I will fix it, but it wasn’t my mistake originally. (Given that 1 and ! are on the same key on US keyboards, whoever typed that line in the original Wiki probably just didn’t hold down the shift key while trying to type the correct \c! for the SOH).

I will update the manual so it doesn’t use that example at all, and instead just keep the \ca and \cA versions, since those are the ones that are mnemonicly helpful.

guy038

Hi, @mkupper, @peterjones, and All,

Yes, @peterjones, you’re right about it : The \cA and \ca syntaxes seem the only pertinent ones, in addition to the \x## notation too !

BR

guy038

mkupper

@guy038, @peterjones, and others.

It turns out the \c☒ topic gets fairly messy, and is far too messy to document the details in the manual. I started playing with ANSI…

\c☒ with ANSI or ASCII codes \x00 to \x7F works well and searches for the lower five bits of the ☒ character. Realistically, you should only do it with A-Z or a-z. Better yet is to use x## or x{####} style expressions as it’s clearer as to what is being searched for.

A case sensitive search for \c☒ using ANSI codes \x80 to \xFF matches ANSI codes in the \xE0 to \xFF range, with some exceptions… The logic first extracts the lower five bits of ☒ and then bitwise-or that with 11100000 or 0xE0. For example, all of these will match ANSI character 0xEC which is ì.

Hex		Pattern
\x8C		\cŒ
\xAC		\c¬
\xCC		\cÌ
\xEC		\cì

The lower five bits of the above hex codes ‘\x8C’, ‘\xAC’, ‘\xCC’, and ‘\xEC’ is 01100 or \x0C and we bitwise-or that result with 11100000 or 0xE0 to search for \xEC.

It turns out that with one exception, all of the ANSI characters in the \xE0 to \xFF range are lower case letters. A case-insensitive search for \c☒ using ANSI codes \x80 to \xFF works just like the case-insensitive version I just described but also matches the upper case forms of the letters in \xE0 to \xFF range.

The one exception is ANSI character code \xF7 which is a divide by sign ÷. A search for \c—, \c·, \c×, or \c÷ only matches ÷ when you use a case-insensitive search.

Searching for \c (\x20), \c@ (\x40), \c` (\x60), \c€ (\x80), \c (\xA0), \cÀ (\xC0), and \cà (\xE0) all match NUL (\x00) in ANSI encoded files. With one exception also match NUL (\x{0000}) in UTF-8 encoded files. The exception is searching for \c€ (\x80) matches \x{000C} (form feed) and not NUL \x{0000}.

Because searches for \c€ (\x80), \c (\xA0), \cÀ (\xC0), and \cà (\xE0) all match NUL (\x00) in ANSI files it means you can’t use them to match the lower case à at ANSI character \xE0 nor it’s upper-case À at \xC0.

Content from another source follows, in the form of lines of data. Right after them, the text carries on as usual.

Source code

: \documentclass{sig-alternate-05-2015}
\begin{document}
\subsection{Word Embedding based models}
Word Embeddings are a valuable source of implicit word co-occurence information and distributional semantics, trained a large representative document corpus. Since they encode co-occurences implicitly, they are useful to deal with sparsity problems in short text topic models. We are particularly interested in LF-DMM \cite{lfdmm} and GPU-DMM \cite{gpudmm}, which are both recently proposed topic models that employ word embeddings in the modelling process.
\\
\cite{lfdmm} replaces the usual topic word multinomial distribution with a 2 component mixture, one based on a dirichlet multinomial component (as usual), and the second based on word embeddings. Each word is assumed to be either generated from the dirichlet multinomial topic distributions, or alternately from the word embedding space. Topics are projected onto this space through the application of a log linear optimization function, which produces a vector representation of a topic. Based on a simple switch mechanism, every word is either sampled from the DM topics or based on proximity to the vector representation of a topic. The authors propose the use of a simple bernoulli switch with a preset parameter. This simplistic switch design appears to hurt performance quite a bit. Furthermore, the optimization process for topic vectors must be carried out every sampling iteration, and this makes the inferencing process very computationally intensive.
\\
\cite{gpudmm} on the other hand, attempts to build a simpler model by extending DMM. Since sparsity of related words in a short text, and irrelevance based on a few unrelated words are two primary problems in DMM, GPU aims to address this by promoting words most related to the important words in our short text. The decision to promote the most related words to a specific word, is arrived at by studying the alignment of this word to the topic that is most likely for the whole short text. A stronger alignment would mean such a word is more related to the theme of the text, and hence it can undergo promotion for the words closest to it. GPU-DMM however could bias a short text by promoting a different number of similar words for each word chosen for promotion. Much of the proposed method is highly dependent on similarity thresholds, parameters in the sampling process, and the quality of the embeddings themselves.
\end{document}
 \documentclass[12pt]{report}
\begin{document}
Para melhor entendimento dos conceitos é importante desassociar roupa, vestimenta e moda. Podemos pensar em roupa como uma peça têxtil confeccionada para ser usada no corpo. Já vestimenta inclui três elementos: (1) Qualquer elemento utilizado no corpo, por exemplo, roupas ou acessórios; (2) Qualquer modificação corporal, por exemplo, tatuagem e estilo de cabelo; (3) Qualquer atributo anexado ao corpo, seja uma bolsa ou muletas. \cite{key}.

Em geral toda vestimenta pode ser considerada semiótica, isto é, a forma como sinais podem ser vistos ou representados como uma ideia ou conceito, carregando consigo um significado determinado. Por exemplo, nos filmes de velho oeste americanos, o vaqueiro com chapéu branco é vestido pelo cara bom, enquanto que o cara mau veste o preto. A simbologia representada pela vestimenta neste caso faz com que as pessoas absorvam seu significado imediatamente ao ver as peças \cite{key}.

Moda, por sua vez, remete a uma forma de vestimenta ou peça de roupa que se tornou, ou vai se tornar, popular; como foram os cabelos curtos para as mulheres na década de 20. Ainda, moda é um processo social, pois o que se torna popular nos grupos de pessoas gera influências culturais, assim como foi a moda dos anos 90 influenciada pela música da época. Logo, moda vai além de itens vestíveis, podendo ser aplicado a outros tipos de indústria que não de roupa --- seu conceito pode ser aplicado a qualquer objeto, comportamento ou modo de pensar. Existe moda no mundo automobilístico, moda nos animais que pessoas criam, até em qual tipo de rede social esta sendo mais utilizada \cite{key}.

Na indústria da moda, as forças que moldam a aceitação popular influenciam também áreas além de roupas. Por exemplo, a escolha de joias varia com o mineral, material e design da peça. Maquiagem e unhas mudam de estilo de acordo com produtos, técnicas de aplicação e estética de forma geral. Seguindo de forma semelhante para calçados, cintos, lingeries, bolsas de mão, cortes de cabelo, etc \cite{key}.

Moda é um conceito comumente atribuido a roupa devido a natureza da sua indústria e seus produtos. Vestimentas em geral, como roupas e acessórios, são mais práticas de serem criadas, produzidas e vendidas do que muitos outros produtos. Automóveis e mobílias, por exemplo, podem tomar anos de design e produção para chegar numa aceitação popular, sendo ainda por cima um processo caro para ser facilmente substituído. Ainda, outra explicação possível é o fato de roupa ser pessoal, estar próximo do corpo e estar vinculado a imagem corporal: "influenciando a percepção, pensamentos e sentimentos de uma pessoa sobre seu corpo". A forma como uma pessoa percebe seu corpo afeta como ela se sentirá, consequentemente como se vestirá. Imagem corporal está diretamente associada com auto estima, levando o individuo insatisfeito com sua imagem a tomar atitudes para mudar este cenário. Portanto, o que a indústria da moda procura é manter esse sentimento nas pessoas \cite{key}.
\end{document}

I also ran across that while Notepad++ supports searching for \x00 or \x{0000} both which match a NUL (\x00 or \x{0000}) in a file using \x00 or \x{0000} in the replacement part both results in the replacement string getting terminated at the NUL (\x00 or \x{0000}) character.

As replacement strings are terminated at the NUL using \c~ where the ~ is a NUL (\x00) returns Invalid Regular Expression with the details being:

ASCII escape sequence terminated
prematurely. The error occurred
while parsing the regular expression:
'>>>HERE>>>\c'.

Using a search for xxx and replace of aaa\x00zzz or aaa\x{0000}zzz both result in xxx being replaced with aaa as the replacement string was terminated at the NUL. Apparently the engine first does a pass where it converted the \x☒☒ and \x{☒☒☒☒} forms of characters into the actual character value meaning \x00 or \x{0000} in a replacement simply terminates the string at that point.

I suspect that bug could be used to add a comment to the replacement!
Search: Hello
Replace: World\x0 This will never happen

Windows also use NUL as the text string terminator in its copy/paste system.